• EXERCISE PROMPT: From the listing below, reproduce word for word the part that opens with the line containing "Orecchio Sinistro/Destro %" and closes with the line containing "Orecchio Destro %"; reproduce nothing else.

• EXERCISE INPUT:

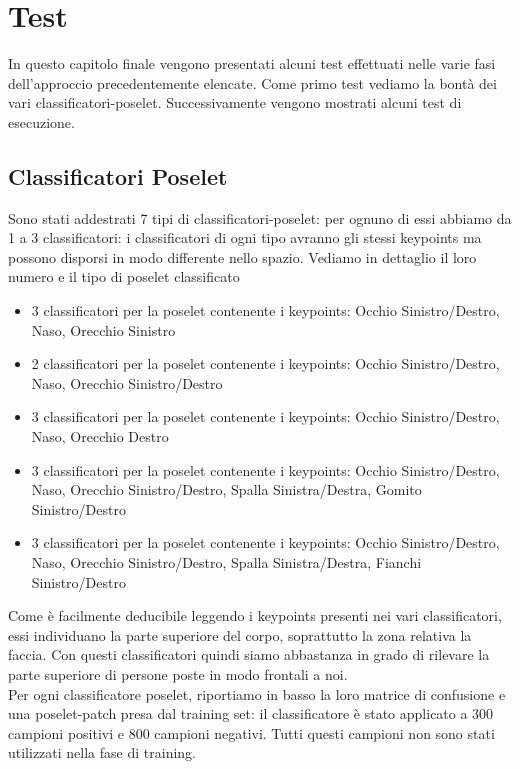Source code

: \chapter{Test} \label{cap4}
In questo capitolo finale vengono presentati alcuni test effettuati nelle varie fasi dell'approccio precedentemente elencate. Come primo test vediamo la bontà dei vari classificatori-poselet. Successivamente vengono mostrati alcuni test di esecuzione.

\section{Classificatori Poselet}
Sono stati addestrati 7 tipi di classificatori-poselet: per ognuno di essi abbiamo da 1 a 3 classificatori: i classificatori di ogni tipo avranno gli stessi keypoints ma possono disporsi in modo differente nello spazio. Vediamo in dettaglio il loro numero e il tipo di poselet classificato

\begin{itemize}
\item 3 classificatori per la poselet contenente i keypoints: Occhio Sinistro/Destro, Naso, Orecchio Sinistro %
\item 2 classificatori per la poselet contenente i keypoints: Occhio Sinistro/Destro, Naso, Orecchio Sinistro/Destro %
\item 3 classificatori per la poselet contenente i keypoints: Occhio Sinistro/Destro, Naso, Orecchio Destro %
\item 3 classificatori per la poselet contenente i keypoints: Occhio Sinistro/Destro, Naso, Orecchio Sinistro/Destro, Spalla Sinistra/Destra, Gomito Sinistro/Destro %
\item 3 classificatori per la poselet contenente i keypoints: Occhio Sinistro/Destro, Naso, Orecchio Sinistro/Destro, Spalla Sinistra/Destra, Fianchi Sinistro/Destro %
\end{itemize}

Come è facilmente deducibile leggendo i keypoints presenti nei vari classificatori, essi individuano la parte superiore del corpo, soprattutto la zona relativa la faccia. Con questi classificatori quindi siamo abbastanza in grado di rilevare la parte superiore di persone poste in modo frontali a noi.\\
Per ogni classificatore poselet, riportiamo in basso la loro matrice di confusione e una poselet-patch presa dal training set: il classificatore è stato applicato a 300 campioni positivi e 800 campioni negativi. Tutti questi campioni non sono stati utilizzati nella fase di training.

• WRITTEN RESPONSE:
\item 2 classificatori per la poselet contenente i keypoints: Occhio Sinistro/Destro, Naso, Orecchio Sinistro/Destro %
\item 3 classificatori per la poselet contenente i keypoints: Occhio Sinistro/Destro, Naso, Orecchio Destro %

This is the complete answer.